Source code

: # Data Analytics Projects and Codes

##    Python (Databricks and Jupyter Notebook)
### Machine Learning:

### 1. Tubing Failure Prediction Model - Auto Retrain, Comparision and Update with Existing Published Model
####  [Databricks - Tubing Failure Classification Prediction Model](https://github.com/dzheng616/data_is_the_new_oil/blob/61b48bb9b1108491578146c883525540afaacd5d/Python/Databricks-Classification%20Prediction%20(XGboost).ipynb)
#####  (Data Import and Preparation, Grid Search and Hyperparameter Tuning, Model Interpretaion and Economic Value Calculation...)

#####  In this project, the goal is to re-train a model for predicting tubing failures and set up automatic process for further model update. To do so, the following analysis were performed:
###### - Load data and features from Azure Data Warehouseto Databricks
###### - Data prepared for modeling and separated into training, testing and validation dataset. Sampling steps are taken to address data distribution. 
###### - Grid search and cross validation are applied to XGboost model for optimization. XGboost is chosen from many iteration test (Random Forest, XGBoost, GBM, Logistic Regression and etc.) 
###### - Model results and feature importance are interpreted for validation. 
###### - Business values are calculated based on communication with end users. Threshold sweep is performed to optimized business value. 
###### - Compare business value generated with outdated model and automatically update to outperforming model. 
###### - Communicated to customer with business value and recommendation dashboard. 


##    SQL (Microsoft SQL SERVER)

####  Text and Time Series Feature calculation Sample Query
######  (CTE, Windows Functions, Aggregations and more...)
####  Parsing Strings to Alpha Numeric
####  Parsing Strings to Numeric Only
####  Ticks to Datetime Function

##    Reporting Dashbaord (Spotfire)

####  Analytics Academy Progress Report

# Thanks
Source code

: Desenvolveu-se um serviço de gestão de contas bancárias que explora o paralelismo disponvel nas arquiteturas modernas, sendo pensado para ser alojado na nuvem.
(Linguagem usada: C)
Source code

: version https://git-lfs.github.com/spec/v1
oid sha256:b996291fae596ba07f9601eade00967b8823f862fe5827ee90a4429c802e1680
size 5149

Aim of the exercise
Show all lines from the listing above in which "github" appears.

Task answer
####  [Databricks - Tubing Failure Classification Prediction Model](https://github.com/dzheng616/data_is_the_new_oil/blob/61b48bb9b1108491578146c883525540afaacd5d/Python/Databricks-Classification%20Prediction%20(XGboost).ipynb)
: version https://git-lfs.github.com/spec/v1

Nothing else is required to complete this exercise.